_What you should do_
Look below. Copy each line that has "products" in it.

_Data supplied_

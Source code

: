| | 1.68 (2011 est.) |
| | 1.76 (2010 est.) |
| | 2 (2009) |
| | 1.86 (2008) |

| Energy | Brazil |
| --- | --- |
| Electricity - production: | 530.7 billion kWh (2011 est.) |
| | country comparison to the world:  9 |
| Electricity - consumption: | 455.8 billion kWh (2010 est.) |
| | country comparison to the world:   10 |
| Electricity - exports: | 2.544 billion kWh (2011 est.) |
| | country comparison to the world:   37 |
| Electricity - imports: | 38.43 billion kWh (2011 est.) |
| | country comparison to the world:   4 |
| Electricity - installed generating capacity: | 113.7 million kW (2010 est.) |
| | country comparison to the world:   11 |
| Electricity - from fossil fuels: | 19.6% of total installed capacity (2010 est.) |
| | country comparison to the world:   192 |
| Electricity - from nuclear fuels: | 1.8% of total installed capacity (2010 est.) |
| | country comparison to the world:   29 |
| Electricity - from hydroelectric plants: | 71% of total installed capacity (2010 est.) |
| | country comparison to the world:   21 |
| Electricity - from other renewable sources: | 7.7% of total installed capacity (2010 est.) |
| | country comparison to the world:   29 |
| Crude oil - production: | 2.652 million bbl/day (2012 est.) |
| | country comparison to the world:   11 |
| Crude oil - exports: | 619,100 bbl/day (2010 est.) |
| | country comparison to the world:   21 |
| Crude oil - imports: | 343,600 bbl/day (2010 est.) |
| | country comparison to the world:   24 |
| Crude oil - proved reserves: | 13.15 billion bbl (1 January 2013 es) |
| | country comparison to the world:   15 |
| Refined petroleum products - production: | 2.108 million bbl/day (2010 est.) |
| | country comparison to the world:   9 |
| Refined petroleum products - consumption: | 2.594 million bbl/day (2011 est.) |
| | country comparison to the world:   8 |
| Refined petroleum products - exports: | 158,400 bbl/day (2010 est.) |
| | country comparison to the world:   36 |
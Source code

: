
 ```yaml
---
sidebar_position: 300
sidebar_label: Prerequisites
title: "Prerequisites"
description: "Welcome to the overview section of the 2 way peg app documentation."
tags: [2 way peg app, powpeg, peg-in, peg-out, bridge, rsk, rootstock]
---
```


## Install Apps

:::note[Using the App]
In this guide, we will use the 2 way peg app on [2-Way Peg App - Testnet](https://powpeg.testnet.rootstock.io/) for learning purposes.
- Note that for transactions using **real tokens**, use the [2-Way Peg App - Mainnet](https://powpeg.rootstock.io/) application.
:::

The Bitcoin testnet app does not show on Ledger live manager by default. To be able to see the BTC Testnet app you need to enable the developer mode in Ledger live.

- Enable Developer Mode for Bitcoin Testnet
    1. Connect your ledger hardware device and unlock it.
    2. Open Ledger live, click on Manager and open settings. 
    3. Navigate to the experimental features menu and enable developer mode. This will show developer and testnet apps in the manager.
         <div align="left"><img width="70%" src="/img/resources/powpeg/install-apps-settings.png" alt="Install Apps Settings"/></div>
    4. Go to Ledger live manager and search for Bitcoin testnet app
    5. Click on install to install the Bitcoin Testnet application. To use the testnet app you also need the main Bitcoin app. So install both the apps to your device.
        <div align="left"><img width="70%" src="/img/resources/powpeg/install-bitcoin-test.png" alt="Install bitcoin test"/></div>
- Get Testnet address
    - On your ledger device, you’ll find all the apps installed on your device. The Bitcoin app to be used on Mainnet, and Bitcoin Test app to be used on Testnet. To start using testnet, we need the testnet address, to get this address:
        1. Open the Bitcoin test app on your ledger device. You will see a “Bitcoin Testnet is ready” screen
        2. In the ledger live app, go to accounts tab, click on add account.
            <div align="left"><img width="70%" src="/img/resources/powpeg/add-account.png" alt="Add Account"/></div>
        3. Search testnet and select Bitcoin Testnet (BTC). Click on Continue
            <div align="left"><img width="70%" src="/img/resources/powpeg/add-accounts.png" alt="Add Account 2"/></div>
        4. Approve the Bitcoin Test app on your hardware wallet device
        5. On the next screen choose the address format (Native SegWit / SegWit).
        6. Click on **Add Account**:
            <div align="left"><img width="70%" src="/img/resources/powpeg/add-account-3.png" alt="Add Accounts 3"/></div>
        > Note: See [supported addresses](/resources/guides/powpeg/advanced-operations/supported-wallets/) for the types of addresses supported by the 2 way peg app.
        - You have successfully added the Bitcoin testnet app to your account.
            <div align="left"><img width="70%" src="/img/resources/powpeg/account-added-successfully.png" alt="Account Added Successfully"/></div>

_Response for this exercise_
| Refined petroleum products - production: | 2.108 million bbl/day (2010 est.) |
| Refined petroleum products - consumption: | 2.594 million bbl/day (2011 est.) |
| Refined petroleum products - exports: | 158,400 bbl/day (2010 est.) |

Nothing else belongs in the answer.